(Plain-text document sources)
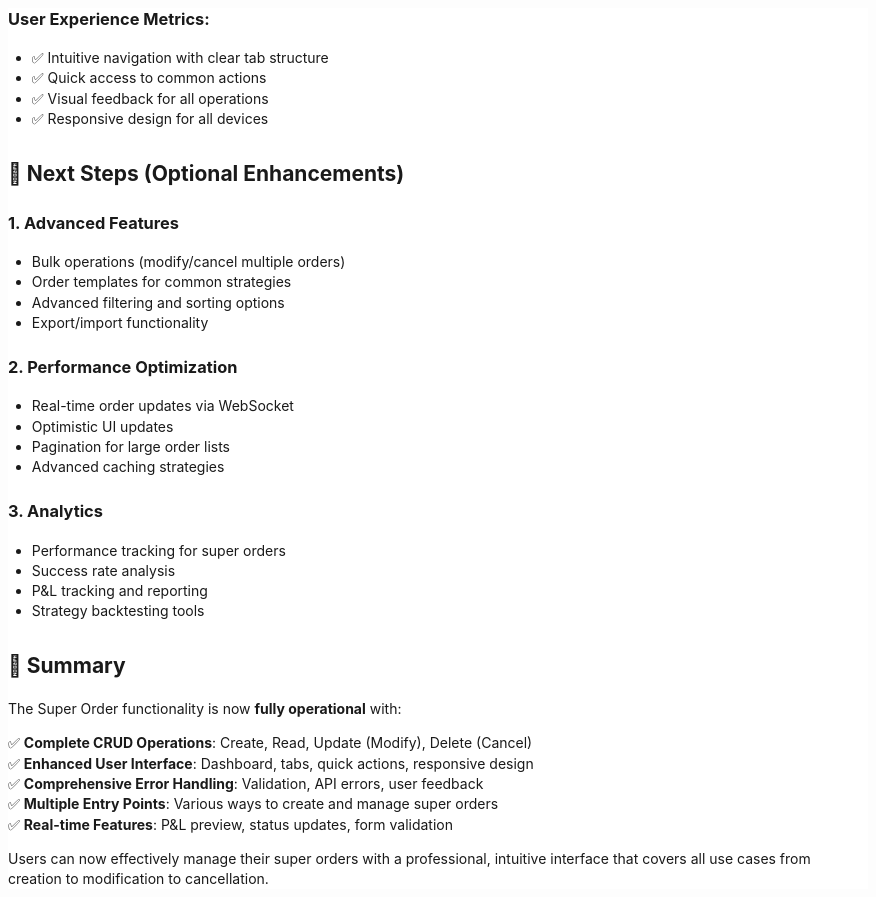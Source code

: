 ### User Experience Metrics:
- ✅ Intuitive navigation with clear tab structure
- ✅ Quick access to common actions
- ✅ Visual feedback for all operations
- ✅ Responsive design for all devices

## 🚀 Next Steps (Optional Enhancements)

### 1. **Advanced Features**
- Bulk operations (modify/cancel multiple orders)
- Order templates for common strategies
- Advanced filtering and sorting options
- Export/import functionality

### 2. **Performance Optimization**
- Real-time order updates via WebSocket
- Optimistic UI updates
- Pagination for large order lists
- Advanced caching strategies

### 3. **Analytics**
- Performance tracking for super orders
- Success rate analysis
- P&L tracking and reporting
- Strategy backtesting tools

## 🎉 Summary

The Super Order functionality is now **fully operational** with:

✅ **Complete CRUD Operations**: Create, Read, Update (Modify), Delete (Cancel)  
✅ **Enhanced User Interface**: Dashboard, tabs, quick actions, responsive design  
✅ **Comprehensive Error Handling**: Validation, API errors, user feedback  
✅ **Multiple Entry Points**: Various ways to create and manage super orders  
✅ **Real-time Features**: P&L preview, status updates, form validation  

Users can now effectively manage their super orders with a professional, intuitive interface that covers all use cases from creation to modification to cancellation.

==

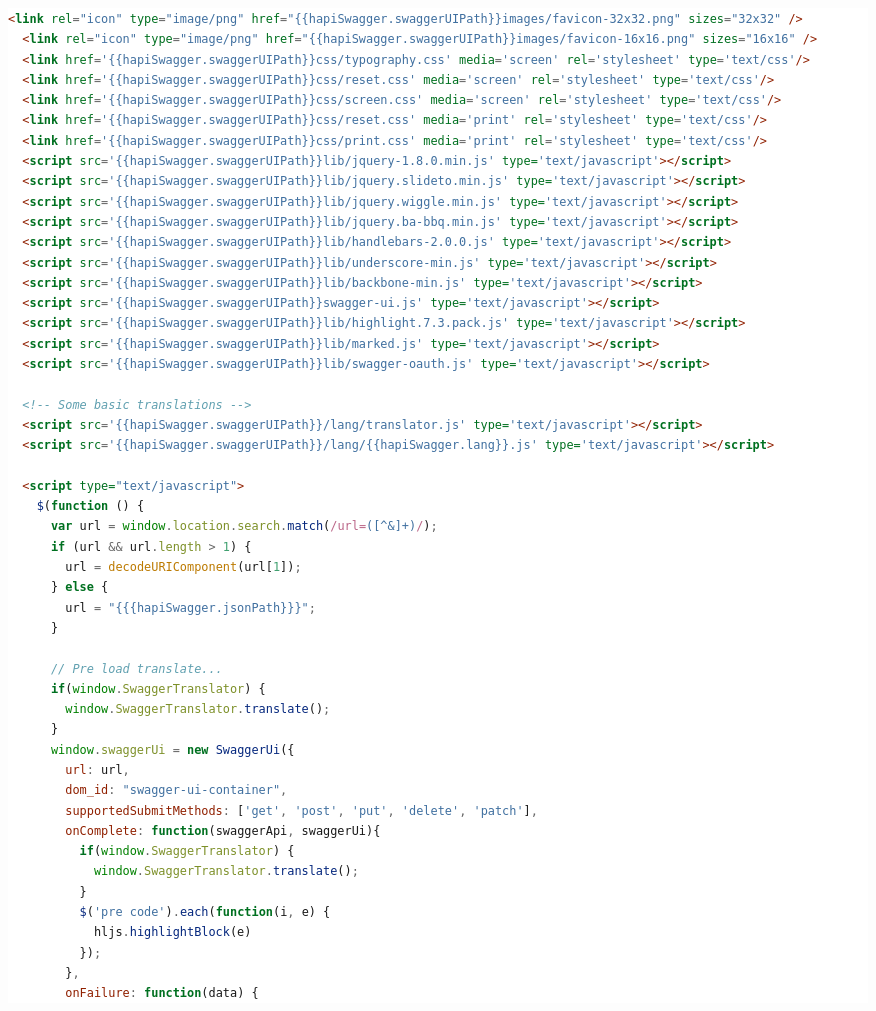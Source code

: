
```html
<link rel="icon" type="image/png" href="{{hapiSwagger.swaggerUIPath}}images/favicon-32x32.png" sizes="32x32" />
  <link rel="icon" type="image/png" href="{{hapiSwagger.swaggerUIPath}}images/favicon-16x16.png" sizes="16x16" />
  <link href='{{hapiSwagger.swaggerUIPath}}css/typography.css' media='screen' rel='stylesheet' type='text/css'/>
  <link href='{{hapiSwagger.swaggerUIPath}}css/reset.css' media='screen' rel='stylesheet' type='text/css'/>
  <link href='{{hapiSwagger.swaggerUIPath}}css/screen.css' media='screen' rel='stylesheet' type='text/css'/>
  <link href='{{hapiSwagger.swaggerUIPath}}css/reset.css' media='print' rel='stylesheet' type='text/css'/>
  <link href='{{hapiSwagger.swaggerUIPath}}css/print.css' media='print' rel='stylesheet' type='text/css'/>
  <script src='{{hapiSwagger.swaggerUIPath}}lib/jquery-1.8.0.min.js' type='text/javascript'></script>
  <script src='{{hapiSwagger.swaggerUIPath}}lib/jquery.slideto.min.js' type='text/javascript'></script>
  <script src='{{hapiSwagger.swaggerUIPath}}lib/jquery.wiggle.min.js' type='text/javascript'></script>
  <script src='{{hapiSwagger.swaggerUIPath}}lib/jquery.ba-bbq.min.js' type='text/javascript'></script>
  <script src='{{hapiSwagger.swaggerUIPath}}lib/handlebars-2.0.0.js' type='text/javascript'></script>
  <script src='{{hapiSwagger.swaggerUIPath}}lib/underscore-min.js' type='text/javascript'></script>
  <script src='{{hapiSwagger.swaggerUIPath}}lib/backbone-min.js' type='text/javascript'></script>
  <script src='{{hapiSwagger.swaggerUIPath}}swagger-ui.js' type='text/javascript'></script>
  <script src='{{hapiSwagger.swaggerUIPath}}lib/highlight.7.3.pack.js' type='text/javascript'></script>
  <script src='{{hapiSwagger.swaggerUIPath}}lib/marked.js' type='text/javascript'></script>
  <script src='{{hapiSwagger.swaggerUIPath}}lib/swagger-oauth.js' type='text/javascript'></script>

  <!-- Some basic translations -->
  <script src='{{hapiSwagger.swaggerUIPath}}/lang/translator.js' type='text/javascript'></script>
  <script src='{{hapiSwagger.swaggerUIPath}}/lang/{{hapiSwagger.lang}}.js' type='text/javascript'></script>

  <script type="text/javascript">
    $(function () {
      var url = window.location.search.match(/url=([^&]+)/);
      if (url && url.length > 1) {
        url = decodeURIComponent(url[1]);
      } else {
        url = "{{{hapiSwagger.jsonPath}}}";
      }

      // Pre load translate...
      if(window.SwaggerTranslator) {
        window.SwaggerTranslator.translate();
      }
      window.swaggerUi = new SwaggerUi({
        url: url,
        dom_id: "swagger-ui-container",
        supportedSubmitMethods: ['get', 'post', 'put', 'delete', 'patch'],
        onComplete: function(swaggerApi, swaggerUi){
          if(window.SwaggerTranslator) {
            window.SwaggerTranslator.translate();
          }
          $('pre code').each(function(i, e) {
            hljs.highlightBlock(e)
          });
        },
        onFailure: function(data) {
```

Exercise goal
Among the lines of these entries, find those that contain "image". Give their number and nothing else.

Output of the exercise
2